Many scammers will boost their 100% feedback rating by purchasing lots of small items prior to attempting their scam. These are often $1.00 items from big sellers that have auto-feedback software. This assures the scammer that he or she will receive a lot of positive feedback quickly and for little cost.

If a seller has a lot of positive feedback from the same day or over the course of a few days, and they are all cheap items such as cell phone cases, the seller is probably boosting their feedback score and could be getting ready for a scam. It is also possible that it is a legitimate seller just trying to boost their feedback. Either way, I advise caution when dealing with these sellers.


$500 total sales


Many scammers will sell their fake product for around $500, or offer multiple fake products that add up to around $500. The reason for this is due to PayPal's $500 per month withdrawal limit for unconfirmed accounts. Scammers aren't going to go through the confirmation process with PayPal, which requires additional bank and credit information, so they generally go for quick $500 scams.

For example, a seller might offer 10 computer monitors for $50 each, and advertise it as a one-day sale or blow out. Pay attention to what the seller is selling, and check their other items for sale. A $500 total alone doesn't mean the seller is a scammer, but it is one sign to look out for.


Too good to be true


If it's too good to be true, it probably is. If someone has gone through the process necessary to create their eBay account, link their financial account, and create a listing, they have probably done research into the value of what they're selling.

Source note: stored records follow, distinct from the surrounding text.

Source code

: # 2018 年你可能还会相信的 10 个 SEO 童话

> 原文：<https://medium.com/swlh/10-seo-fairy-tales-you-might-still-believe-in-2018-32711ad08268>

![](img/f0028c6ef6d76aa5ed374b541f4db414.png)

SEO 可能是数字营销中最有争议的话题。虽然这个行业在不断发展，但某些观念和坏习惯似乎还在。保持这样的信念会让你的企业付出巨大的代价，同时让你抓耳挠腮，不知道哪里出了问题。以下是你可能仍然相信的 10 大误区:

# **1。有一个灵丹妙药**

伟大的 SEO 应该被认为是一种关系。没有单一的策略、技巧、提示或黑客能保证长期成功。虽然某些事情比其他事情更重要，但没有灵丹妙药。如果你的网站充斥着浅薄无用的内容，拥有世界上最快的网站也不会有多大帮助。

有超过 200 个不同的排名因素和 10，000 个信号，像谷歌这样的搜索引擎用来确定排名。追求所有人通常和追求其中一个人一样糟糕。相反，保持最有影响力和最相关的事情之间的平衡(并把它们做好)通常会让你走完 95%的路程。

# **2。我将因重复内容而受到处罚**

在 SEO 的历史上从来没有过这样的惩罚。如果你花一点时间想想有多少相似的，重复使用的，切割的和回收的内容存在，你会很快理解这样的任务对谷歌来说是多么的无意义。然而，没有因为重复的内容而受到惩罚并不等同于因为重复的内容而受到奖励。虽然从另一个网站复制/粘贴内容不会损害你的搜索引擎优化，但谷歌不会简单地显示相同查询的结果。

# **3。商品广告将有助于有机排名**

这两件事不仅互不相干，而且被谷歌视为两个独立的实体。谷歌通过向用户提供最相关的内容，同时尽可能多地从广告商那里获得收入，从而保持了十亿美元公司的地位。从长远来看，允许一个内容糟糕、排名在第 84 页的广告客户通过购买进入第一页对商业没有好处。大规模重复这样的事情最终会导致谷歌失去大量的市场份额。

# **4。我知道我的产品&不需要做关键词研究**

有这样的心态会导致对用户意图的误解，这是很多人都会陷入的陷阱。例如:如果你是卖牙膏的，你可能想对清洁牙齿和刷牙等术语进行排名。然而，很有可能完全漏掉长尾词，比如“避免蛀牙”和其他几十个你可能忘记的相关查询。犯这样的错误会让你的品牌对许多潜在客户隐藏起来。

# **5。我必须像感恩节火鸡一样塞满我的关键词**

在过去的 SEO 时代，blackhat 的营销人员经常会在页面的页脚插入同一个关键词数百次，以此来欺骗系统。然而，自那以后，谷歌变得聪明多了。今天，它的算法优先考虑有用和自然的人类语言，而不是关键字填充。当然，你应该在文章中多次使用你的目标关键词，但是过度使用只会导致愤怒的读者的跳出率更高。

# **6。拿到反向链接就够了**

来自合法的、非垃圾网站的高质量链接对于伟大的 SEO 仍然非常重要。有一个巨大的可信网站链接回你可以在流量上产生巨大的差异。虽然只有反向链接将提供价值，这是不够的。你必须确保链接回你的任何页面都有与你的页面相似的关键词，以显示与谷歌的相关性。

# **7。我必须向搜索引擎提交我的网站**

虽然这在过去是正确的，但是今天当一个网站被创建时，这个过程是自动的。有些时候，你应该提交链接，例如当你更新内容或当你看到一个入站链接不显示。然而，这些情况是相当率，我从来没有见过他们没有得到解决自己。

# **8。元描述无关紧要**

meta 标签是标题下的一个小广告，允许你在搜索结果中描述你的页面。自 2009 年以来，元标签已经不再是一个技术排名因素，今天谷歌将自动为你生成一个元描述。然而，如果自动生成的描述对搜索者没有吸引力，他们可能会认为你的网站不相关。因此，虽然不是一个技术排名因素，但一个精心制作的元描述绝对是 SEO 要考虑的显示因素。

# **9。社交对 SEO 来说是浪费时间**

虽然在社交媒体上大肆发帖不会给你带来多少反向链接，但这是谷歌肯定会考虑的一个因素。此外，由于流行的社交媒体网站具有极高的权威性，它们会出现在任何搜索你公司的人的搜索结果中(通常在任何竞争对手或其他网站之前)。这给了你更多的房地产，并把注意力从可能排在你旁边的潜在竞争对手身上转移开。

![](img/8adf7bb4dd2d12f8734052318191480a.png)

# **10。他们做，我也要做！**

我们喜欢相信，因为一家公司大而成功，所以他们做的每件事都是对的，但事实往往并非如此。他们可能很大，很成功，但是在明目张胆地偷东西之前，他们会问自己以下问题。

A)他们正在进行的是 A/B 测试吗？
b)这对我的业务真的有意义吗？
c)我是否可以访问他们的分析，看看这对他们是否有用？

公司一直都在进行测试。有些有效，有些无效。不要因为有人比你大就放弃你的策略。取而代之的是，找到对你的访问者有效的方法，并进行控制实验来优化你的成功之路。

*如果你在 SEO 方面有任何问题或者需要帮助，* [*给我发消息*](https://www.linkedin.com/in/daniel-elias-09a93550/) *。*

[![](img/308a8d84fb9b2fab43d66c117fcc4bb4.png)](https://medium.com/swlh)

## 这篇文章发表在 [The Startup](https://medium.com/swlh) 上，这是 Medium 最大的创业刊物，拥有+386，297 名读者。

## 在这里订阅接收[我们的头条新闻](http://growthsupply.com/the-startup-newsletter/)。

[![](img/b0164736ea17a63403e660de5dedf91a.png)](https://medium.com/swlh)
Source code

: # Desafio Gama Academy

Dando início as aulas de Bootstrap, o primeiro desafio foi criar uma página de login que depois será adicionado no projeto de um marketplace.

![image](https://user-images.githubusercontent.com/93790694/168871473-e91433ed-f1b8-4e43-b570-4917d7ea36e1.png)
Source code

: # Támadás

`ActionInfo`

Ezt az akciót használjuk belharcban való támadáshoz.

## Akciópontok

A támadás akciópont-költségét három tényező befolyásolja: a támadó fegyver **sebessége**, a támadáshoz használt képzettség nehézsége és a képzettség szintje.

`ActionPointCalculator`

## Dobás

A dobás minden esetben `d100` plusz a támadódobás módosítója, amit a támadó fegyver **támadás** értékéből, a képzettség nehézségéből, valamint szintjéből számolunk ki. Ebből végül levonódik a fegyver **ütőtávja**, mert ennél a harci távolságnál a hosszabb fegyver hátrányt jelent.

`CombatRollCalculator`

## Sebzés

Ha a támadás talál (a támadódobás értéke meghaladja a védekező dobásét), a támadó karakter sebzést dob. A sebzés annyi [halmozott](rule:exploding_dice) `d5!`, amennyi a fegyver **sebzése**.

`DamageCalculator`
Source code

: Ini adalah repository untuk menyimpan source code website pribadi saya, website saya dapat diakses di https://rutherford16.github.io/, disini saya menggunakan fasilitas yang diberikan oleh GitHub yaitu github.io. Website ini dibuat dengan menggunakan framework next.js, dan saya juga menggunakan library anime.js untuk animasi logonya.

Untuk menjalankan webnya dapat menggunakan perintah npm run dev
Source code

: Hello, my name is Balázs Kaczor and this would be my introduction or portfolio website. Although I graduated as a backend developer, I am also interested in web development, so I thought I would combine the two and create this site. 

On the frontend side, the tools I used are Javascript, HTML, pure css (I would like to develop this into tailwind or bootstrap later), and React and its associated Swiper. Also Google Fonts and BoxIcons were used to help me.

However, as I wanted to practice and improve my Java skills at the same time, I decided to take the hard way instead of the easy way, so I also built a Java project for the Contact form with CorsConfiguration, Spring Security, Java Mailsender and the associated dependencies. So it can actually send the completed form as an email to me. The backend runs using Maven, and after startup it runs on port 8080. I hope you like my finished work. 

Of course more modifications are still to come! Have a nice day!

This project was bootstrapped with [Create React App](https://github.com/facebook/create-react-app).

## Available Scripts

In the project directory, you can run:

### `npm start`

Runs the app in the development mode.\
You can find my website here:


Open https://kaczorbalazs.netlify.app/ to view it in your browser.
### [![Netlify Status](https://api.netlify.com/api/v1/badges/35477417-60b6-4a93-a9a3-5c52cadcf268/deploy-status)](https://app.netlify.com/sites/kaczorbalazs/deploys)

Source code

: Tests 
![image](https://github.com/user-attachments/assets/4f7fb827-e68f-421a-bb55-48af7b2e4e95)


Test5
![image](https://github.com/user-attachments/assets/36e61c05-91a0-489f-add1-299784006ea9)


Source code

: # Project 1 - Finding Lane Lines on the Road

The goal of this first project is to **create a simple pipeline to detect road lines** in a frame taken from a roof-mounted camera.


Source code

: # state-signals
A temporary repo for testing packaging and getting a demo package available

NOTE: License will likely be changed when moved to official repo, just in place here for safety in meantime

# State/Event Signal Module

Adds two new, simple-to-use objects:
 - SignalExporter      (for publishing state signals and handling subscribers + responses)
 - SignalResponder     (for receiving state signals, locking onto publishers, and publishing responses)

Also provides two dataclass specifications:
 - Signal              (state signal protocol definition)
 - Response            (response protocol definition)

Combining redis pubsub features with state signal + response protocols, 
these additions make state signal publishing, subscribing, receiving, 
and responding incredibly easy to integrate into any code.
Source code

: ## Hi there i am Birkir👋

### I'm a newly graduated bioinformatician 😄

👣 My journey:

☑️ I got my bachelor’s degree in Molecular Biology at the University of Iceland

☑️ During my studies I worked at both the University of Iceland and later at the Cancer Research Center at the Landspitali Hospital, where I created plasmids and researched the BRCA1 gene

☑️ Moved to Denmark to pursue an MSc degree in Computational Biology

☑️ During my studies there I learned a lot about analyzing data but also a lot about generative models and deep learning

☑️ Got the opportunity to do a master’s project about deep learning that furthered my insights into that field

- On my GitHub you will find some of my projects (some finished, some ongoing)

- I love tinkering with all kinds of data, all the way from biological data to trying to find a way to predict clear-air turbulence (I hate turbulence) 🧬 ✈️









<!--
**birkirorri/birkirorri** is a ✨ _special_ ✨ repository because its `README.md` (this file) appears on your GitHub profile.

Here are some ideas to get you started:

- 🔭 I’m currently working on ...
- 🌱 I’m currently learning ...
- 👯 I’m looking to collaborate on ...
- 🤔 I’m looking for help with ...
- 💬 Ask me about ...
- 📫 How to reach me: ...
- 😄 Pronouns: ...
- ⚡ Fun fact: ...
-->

You can find great deals on eBay from time to time, but if a price is incredibly good, make sure you do additional research into the seller before purchasing. Scammers often rely on buyers acting on impulse to pull off a scam.


Blow-outs, one-day sales, and urgency


Scammers will usually put some level of urgency on their sale, to try and get buyers to purchase emotionally and impulsively. There are plenty of legitimate sellers that need to move product quickly, or are seeking to clear out old inventory. However, you should be particularly cautious when a seller has a lot of "urgent" verbiage in their listing.


PayPal


Always make sure the seller accepts PayPal. If you pay with PayPal and the seller turns out to be a scammer, you can file a claim with PayPal and generally get your money back. Most scammers will be unresponsive to emails or may cancel their eBay account, which helps you to start the claim process sooner. The sooner you start the claim, the better the chances are of PayPal catching the scammer.

Stay on top of anything you purchase on eBay. If a seller cancels his or her account before you've received the item, and you have had no contact with that seller, go to the PayPal Resolution Center immediately and file a claim.


Logging in


Whenever logging in to PayPal or eBay, always do so from a fresh browser tab where you have manually typed in www.ebay.com or www.paypal.com, or have followed a bookmark that you created. Scammers will often try to get you to click a link to a fake eBay or PayPal login page, where they try to phish your login information.


Outside-of-eBay transactions


Some sellers may direct you to buy the item outside of eBay, either directly through PayPal or through their own online store. Be very cautious about this, especially if the seller contacts you first asking you to buy outside of eBay, or if it's written on their product listing. The seller may be trying to avoid eBay fees, which is against eBay's terms of service, or they may be trying to scam you.

There are legitimate reasons to purchase directly through PayPal and not eBay. Sometimes eBay does not recognize your country or territory, or there may be another problem with the eBay shopping cart. Also, if you've dealt with the seller before you may want to go directly through PayPal. PayPal provides buyer protection that is generally as good as eBay, so long as you're buying physical goods and have a valid ship-to address.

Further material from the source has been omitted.